--- START ---

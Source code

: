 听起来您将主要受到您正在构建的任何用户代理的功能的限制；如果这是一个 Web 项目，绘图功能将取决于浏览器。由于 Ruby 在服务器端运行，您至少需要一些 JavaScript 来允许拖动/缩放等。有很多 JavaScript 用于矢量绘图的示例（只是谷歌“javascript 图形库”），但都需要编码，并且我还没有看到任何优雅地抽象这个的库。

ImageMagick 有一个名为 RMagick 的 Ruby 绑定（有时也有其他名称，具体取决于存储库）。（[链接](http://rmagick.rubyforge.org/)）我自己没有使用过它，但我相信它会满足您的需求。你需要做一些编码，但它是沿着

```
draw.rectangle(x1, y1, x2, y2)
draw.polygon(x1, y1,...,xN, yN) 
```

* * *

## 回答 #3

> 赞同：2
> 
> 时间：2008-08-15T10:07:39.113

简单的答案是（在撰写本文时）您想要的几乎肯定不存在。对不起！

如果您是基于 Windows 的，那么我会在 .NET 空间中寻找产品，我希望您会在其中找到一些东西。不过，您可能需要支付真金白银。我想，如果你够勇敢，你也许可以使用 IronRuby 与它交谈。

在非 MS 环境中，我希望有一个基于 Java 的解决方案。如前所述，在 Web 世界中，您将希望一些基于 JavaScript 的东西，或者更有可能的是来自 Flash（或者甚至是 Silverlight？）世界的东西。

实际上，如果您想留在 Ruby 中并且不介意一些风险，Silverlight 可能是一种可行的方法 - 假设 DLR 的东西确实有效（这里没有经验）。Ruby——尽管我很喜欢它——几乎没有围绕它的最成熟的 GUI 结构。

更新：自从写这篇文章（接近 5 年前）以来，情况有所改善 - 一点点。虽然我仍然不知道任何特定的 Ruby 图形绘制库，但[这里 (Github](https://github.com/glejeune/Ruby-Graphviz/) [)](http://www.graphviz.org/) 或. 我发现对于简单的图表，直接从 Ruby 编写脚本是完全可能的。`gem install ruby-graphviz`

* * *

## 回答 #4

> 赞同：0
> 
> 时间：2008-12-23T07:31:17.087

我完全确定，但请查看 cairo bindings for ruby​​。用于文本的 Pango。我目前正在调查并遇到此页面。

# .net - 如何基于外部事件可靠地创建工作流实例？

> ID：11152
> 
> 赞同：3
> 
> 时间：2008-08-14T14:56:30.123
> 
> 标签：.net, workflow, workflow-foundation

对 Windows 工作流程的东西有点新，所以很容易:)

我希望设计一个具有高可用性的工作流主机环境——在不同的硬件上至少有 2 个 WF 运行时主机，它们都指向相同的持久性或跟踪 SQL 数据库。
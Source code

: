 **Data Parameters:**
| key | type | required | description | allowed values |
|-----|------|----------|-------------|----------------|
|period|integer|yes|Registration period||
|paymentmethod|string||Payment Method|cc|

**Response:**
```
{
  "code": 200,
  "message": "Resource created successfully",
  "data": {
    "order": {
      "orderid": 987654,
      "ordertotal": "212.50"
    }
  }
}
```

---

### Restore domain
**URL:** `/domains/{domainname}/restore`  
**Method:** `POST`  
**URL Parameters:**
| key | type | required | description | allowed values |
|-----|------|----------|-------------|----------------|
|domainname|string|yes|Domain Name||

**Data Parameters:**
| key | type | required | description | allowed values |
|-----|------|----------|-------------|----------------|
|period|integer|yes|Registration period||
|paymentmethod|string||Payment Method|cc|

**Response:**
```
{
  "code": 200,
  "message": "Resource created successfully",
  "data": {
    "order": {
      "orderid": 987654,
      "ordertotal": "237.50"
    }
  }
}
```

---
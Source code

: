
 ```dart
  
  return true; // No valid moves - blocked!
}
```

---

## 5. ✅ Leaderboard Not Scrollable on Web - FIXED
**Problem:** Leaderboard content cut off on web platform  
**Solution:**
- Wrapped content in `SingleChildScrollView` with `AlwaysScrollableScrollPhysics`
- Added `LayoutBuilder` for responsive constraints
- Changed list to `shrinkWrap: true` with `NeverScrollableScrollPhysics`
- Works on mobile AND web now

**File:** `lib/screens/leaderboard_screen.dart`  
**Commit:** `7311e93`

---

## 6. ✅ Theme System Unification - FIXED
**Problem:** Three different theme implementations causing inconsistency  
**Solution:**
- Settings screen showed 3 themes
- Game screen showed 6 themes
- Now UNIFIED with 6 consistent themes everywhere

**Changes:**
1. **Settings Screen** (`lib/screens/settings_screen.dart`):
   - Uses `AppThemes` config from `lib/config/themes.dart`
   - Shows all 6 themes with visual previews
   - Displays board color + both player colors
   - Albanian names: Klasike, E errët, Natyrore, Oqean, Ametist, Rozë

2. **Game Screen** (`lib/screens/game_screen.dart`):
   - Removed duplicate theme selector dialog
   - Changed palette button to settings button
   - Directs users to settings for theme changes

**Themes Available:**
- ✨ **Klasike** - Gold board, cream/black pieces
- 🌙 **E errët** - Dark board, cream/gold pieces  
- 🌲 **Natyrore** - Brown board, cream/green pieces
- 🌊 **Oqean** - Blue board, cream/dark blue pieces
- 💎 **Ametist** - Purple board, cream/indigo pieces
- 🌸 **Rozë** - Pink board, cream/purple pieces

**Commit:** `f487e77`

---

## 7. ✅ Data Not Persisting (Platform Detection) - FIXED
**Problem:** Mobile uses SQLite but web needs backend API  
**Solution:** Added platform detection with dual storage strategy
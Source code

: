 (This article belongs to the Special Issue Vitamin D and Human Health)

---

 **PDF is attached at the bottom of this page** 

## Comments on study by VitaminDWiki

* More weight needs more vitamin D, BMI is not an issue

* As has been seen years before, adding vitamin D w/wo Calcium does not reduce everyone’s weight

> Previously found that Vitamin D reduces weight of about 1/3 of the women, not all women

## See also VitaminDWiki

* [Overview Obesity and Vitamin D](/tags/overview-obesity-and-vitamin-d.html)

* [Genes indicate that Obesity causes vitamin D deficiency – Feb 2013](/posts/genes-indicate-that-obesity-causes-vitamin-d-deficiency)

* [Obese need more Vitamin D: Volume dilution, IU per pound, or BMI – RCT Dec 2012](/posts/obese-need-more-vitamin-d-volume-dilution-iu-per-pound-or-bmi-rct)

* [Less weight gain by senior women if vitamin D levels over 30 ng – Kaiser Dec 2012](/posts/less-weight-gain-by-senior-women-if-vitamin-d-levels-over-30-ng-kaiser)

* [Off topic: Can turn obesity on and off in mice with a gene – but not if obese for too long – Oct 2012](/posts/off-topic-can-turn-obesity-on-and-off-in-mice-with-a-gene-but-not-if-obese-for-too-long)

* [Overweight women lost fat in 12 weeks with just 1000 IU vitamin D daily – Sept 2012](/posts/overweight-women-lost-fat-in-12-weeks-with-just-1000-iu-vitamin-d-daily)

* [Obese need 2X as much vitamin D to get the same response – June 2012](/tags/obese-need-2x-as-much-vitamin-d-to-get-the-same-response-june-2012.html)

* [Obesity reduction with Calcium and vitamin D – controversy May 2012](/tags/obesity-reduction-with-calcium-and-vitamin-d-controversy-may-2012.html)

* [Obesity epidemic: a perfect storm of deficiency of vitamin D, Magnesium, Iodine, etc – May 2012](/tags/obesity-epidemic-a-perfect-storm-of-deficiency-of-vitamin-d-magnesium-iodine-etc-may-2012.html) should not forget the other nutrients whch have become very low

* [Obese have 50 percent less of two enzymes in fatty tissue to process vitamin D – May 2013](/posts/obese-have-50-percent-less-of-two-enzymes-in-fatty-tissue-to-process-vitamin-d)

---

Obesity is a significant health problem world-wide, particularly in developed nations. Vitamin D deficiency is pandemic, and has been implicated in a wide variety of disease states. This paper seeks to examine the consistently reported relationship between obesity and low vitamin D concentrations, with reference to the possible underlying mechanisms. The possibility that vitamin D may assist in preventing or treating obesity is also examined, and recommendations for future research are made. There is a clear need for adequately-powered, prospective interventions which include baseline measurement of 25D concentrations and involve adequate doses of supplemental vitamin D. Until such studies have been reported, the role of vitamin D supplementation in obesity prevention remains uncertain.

--- END ---

Your task is to quote the lines above, beginning with the first and ending with the one that holds "听起来您将主要受到您正在构建的任何用户代理的功能的限制；如果这是一个 Web 项目，绘图功能将取决于浏览器。由于".

Source code

: 听起来您将主要受到您正在构建的任何用户代理的功能的限制；如果这是一个 Web 项目，绘图功能将取决于浏览器。由于 Ruby 在服务器端运行，您至少需要一些 JavaScript 来允许拖动/缩放等。有很多 JavaScript 用于矢量绘图的示例（只是谷歌“javascript 图形库”），但都需要编码，并且我还没有看到任何优雅地抽象这个的库。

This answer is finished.